Segment Open

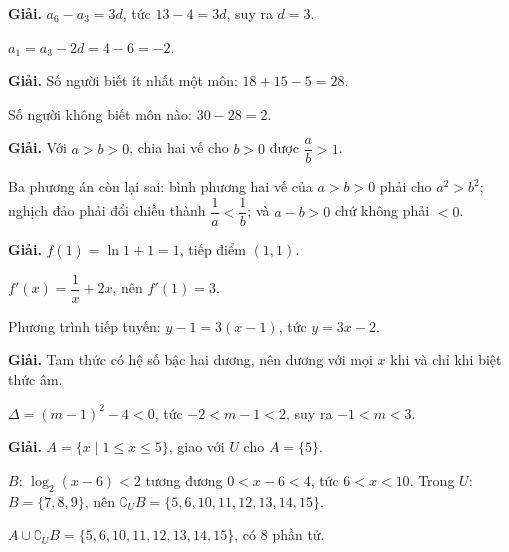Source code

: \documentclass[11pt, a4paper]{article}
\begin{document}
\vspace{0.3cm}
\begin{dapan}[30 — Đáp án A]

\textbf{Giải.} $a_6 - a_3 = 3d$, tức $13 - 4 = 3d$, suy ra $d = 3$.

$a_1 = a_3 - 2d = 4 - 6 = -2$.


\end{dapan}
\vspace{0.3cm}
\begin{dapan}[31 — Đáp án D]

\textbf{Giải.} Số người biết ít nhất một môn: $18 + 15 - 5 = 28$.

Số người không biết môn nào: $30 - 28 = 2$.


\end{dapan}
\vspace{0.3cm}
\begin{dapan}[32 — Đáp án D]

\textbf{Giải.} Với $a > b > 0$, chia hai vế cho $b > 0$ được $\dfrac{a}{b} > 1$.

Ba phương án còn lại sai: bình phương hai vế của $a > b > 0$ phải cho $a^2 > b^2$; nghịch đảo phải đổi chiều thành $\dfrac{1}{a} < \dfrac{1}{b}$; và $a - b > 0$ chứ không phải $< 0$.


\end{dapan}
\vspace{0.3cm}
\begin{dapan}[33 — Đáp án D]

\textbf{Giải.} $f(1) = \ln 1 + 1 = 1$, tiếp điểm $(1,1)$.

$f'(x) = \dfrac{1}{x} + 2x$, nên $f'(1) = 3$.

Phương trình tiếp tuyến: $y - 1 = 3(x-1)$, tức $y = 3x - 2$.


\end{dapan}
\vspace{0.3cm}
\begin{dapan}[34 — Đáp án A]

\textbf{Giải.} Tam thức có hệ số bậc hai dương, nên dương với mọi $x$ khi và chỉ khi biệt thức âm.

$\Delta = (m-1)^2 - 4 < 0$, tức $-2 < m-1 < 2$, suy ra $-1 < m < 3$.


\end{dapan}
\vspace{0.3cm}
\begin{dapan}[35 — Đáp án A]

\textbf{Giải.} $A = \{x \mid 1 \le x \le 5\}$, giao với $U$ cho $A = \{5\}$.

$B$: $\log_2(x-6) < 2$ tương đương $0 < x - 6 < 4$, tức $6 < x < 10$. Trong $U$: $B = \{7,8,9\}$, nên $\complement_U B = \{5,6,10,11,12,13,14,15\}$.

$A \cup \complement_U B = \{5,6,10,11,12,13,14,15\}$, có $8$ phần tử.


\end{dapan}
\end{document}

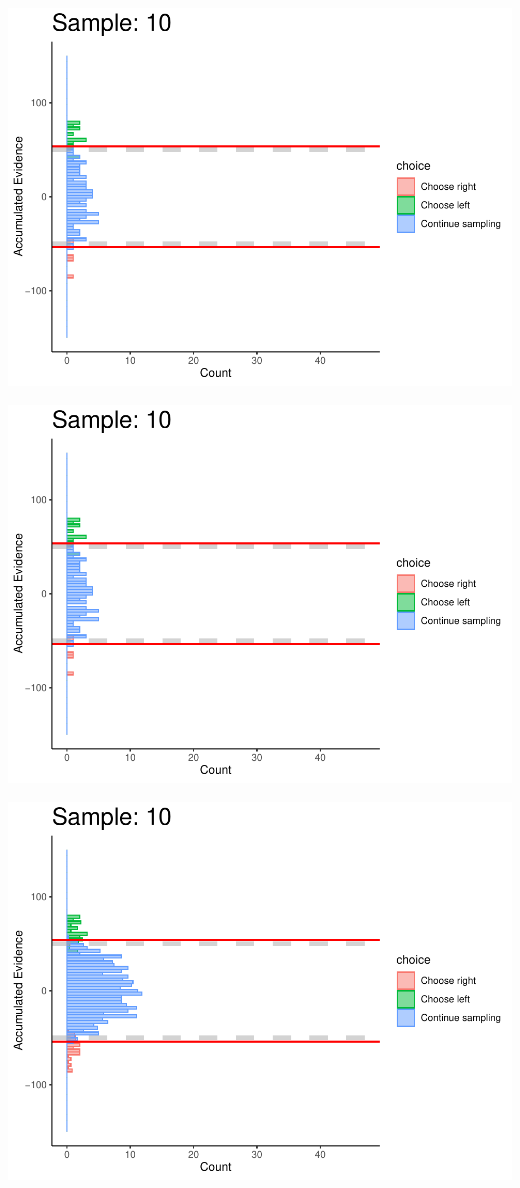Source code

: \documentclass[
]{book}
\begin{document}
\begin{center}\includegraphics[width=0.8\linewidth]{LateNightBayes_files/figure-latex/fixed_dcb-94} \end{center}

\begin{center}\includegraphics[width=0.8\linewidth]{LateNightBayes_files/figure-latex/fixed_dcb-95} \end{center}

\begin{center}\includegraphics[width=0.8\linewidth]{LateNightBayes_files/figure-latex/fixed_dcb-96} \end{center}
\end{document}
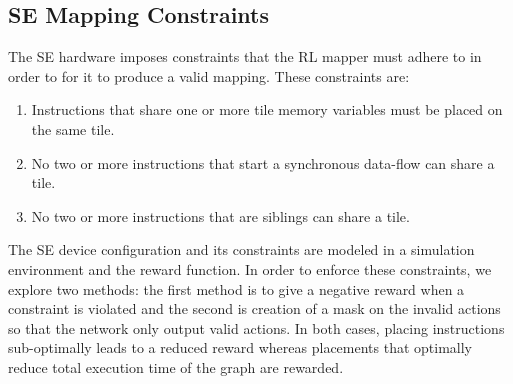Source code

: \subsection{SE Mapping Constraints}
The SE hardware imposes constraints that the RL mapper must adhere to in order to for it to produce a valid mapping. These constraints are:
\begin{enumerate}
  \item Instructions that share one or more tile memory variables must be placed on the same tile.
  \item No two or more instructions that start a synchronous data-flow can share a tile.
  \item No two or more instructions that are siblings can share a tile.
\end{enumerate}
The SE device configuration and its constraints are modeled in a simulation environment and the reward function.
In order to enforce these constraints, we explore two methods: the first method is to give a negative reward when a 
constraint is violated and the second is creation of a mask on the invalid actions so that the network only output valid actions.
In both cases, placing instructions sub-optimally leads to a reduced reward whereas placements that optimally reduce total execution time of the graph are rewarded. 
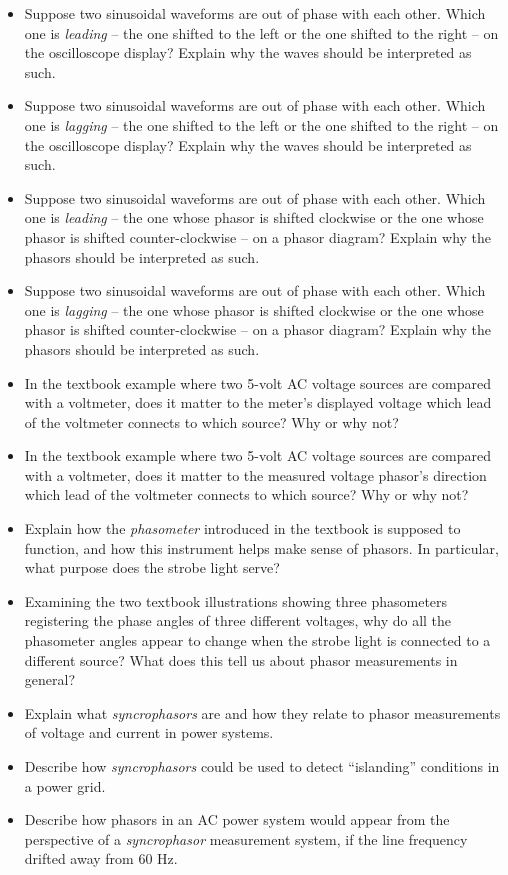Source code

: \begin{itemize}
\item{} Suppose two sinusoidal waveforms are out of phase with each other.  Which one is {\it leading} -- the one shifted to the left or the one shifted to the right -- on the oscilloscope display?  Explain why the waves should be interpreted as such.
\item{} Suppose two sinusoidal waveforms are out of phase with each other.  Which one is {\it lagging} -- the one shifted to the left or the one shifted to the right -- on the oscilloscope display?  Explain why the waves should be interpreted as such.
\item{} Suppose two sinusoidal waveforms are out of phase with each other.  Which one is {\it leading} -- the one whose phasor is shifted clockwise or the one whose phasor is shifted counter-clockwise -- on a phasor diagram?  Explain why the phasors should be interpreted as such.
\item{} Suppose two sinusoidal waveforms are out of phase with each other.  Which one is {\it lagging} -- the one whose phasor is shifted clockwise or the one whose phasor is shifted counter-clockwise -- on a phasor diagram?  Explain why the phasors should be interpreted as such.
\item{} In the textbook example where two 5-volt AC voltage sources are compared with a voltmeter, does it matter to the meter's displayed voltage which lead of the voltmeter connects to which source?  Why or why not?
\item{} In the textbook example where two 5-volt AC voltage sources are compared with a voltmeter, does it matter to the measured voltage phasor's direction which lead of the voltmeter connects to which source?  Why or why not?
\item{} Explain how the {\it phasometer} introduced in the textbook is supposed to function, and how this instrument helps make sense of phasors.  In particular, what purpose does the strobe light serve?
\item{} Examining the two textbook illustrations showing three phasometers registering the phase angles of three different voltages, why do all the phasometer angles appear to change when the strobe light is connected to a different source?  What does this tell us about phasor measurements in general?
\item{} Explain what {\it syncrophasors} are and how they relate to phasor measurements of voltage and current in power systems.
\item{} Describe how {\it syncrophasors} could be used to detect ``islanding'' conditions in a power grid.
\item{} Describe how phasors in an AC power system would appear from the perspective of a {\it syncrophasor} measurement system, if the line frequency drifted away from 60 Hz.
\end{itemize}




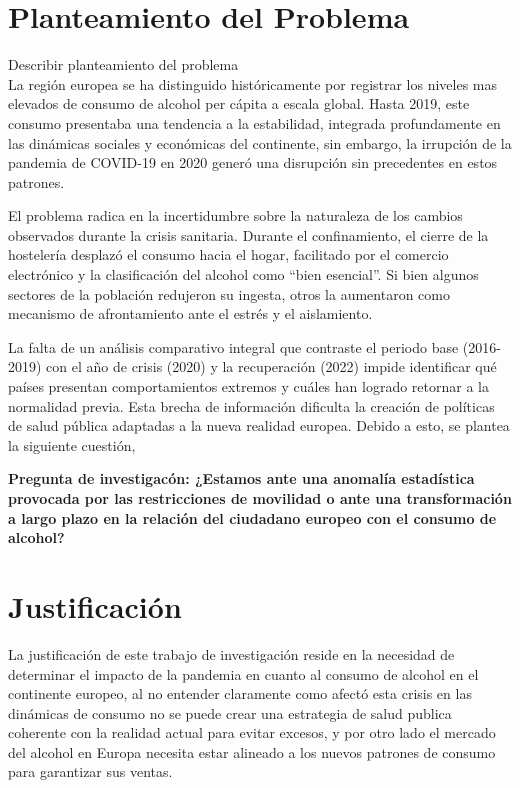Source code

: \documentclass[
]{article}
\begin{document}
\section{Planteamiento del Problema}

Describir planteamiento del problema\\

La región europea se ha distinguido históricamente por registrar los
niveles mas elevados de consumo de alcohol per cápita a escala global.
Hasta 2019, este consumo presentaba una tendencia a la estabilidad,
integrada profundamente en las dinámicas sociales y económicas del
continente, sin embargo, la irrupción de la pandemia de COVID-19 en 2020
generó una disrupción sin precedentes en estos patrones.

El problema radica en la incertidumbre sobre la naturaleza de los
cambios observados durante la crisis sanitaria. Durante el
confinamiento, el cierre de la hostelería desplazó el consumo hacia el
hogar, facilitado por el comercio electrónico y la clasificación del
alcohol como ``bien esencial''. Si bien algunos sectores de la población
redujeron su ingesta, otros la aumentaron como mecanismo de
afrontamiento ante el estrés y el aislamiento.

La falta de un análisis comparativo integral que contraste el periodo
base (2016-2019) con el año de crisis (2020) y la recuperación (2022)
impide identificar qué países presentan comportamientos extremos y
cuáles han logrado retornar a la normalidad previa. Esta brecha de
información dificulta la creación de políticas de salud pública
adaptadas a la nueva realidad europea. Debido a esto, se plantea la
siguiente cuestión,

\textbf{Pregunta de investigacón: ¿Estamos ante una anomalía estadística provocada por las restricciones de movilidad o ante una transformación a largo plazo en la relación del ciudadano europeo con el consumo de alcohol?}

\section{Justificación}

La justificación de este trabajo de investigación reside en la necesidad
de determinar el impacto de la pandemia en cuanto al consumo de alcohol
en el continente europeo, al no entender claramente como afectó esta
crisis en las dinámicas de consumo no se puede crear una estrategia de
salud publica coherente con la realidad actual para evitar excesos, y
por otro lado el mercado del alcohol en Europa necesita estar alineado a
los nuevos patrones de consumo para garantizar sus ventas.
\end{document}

Segment Closed
Segment Open

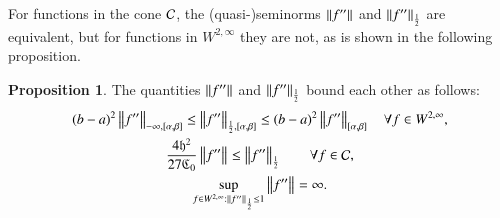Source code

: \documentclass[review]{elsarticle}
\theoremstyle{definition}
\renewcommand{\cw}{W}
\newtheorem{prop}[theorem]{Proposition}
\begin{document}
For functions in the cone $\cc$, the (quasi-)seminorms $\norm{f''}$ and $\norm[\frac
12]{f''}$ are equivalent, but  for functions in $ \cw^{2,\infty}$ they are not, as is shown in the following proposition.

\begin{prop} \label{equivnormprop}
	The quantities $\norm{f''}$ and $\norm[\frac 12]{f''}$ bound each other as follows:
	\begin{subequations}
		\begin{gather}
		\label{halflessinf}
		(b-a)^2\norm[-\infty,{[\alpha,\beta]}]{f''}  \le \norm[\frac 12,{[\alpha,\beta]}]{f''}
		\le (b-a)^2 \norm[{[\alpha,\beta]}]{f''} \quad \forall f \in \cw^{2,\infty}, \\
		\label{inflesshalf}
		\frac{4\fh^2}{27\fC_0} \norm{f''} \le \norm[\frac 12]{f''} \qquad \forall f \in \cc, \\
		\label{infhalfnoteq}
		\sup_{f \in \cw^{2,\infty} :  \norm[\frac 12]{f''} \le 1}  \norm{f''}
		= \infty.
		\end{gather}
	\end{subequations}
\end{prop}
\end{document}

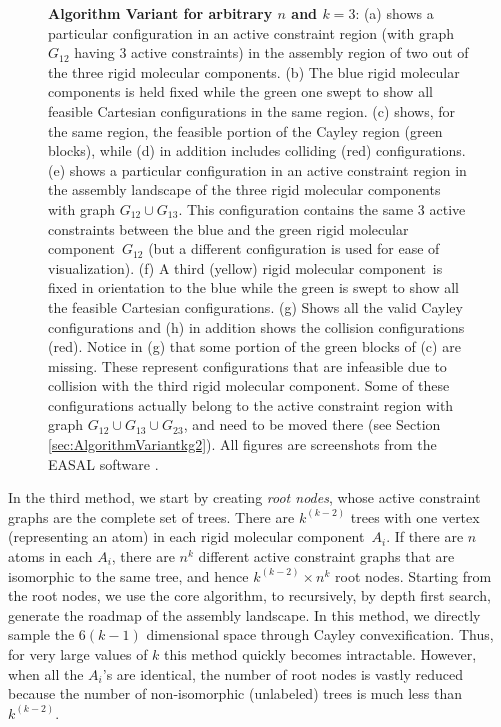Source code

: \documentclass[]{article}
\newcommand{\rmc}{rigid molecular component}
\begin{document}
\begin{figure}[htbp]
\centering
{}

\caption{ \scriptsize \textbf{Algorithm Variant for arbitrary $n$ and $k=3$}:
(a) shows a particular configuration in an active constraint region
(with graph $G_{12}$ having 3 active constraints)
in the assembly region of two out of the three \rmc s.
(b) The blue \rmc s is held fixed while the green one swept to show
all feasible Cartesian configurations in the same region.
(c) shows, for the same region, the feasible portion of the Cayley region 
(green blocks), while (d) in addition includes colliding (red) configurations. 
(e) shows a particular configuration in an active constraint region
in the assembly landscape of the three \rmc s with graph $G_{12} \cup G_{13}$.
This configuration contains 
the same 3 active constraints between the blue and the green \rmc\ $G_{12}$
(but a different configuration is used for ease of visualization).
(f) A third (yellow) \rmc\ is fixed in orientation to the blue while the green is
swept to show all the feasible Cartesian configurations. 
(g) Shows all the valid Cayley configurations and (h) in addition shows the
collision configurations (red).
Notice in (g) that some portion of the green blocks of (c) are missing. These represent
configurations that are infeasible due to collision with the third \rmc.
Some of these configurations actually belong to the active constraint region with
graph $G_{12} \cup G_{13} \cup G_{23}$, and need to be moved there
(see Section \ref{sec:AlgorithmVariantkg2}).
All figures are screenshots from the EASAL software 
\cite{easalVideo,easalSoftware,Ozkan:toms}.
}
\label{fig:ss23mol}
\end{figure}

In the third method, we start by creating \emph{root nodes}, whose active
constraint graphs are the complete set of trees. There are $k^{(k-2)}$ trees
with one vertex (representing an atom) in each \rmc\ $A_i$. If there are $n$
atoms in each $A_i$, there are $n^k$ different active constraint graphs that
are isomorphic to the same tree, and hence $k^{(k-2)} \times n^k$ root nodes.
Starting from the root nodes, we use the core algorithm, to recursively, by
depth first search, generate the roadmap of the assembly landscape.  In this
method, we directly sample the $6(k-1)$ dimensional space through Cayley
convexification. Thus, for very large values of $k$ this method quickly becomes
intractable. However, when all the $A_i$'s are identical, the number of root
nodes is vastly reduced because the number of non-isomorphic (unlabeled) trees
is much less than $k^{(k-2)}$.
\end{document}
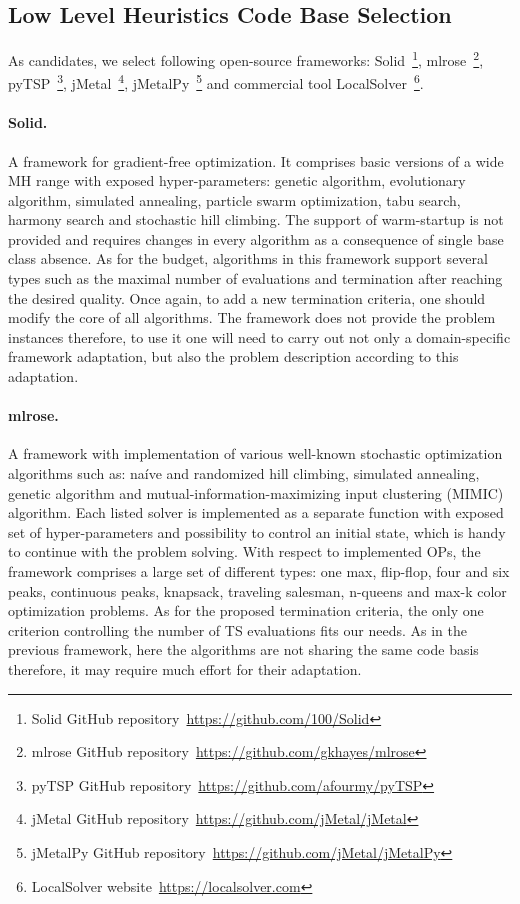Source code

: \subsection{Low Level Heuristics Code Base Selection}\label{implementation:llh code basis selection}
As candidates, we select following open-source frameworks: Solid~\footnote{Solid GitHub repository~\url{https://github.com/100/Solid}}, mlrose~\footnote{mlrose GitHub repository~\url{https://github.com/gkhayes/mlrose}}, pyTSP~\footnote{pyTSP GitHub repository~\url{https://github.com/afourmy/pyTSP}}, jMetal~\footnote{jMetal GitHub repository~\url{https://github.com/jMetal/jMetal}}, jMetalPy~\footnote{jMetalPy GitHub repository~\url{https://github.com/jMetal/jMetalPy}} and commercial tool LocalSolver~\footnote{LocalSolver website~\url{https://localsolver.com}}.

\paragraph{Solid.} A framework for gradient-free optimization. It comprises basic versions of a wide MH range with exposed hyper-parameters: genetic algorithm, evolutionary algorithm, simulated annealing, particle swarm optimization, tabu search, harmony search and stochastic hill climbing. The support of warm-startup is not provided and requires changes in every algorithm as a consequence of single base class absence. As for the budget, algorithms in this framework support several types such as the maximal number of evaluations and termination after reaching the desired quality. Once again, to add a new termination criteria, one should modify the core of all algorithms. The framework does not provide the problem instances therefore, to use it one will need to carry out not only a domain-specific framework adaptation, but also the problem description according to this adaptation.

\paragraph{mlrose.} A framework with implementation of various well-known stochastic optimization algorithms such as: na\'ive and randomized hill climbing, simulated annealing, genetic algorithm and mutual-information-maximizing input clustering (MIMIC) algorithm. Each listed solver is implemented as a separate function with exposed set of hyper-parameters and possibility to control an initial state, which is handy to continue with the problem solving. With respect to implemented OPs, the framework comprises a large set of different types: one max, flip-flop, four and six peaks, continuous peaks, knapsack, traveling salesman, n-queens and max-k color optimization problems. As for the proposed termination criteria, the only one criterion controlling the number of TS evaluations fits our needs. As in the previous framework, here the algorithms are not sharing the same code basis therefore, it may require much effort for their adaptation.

Segment Closed
Segment Open

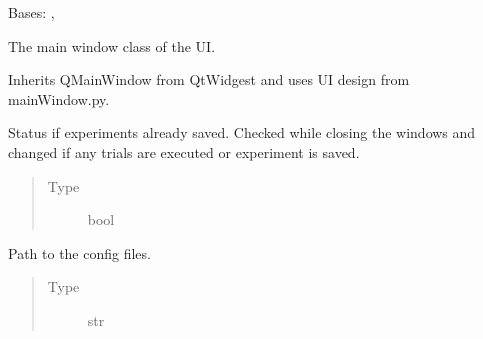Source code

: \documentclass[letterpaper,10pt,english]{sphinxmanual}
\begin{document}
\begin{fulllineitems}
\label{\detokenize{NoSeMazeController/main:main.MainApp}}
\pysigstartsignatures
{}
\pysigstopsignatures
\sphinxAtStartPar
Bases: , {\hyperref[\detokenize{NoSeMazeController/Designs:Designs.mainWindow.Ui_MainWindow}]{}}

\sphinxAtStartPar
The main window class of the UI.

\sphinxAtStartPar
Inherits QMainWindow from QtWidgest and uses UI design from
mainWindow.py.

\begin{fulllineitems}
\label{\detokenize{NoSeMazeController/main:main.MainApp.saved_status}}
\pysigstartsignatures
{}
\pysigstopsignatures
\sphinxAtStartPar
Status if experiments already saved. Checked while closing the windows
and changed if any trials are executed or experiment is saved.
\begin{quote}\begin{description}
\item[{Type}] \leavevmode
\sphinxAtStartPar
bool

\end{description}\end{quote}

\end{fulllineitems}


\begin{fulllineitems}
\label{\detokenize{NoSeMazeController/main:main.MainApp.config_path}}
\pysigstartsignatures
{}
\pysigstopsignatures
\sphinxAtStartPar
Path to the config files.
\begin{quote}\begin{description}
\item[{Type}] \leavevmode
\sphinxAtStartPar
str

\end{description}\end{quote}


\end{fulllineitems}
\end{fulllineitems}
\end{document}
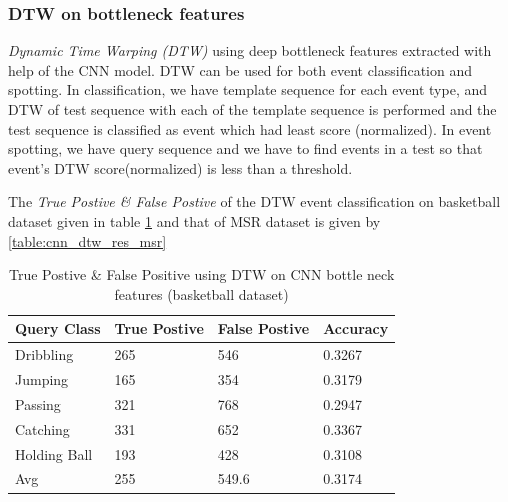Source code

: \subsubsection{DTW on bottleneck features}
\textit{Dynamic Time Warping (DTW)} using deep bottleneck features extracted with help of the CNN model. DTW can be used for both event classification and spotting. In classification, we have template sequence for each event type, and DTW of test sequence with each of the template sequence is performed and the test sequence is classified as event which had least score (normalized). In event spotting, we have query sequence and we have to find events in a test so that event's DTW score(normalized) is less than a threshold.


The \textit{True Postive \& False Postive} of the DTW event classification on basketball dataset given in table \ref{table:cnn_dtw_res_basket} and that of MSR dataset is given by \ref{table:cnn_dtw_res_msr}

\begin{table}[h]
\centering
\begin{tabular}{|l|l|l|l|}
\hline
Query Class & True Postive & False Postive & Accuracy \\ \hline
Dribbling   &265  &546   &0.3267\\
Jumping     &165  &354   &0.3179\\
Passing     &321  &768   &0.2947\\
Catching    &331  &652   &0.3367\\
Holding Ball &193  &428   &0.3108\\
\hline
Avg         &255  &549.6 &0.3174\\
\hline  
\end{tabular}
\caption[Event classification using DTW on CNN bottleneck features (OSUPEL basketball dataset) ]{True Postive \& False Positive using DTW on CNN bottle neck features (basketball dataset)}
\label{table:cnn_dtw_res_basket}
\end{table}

Segment Closed

Exercise | The response must repeat exactly the lines above from the one with "giao với $U$" through the one with "constraint is violated", including both, and must contain no pictures and no other text.

Answer to the exercise |
\textbf{Giải.} $A = \{x \mid 1 \le x \le 5\}$, giao với $U$ cho $A = \{5\}$.

$B$: $\log_2(x-6) < 2$ tương đương $0 < x - 6 < 4$, tức $6 < x < 10$. Trong $U$: $B = \{7,8,9\}$, nên $\complement_U B = \{5,6,10,11,12,13,14,15\}$.

$A \cup \complement_U B = \{5,6,10,11,12,13,14,15\}$, có $8$ phần tử.


\end{dapan}
\end{document}

Source code

: \documentclass[
]{book}
\begin{document}
\begin{center}\includegraphics[width=0.8\linewidth]{LateNightBayes_files/figure-latex/fixed_dcb-94} \end{center}

\begin{center}\includegraphics[width=0.8\linewidth]{LateNightBayes_files/figure-latex/fixed_dcb-95} \end{center}

\begin{center}\includegraphics[width=0.8\linewidth]{LateNightBayes_files/figure-latex/fixed_dcb-96} \end{center}
\end{document}
Source code

: \subsection{SE Mapping Constraints}
The SE hardware imposes constraints that the RL mapper must adhere to in order to for it to produce a valid mapping. These constraints are:
\begin{enumerate}
  \item Instructions that share one or more tile memory variables must be placed on the same tile.
  \item No two or more instructions that start a synchronous data-flow can share a tile.
  \item No two or more instructions that are siblings can share a tile.
\end{enumerate}
The SE device configuration and its constraints are modeled in a simulation environment and the reward function.
In order to enforce these constraints, we explore two methods: the first method is to give a negative reward when a 
constraint is violated and the second is creation of a mask on the invalid actions so that the network only output valid actions.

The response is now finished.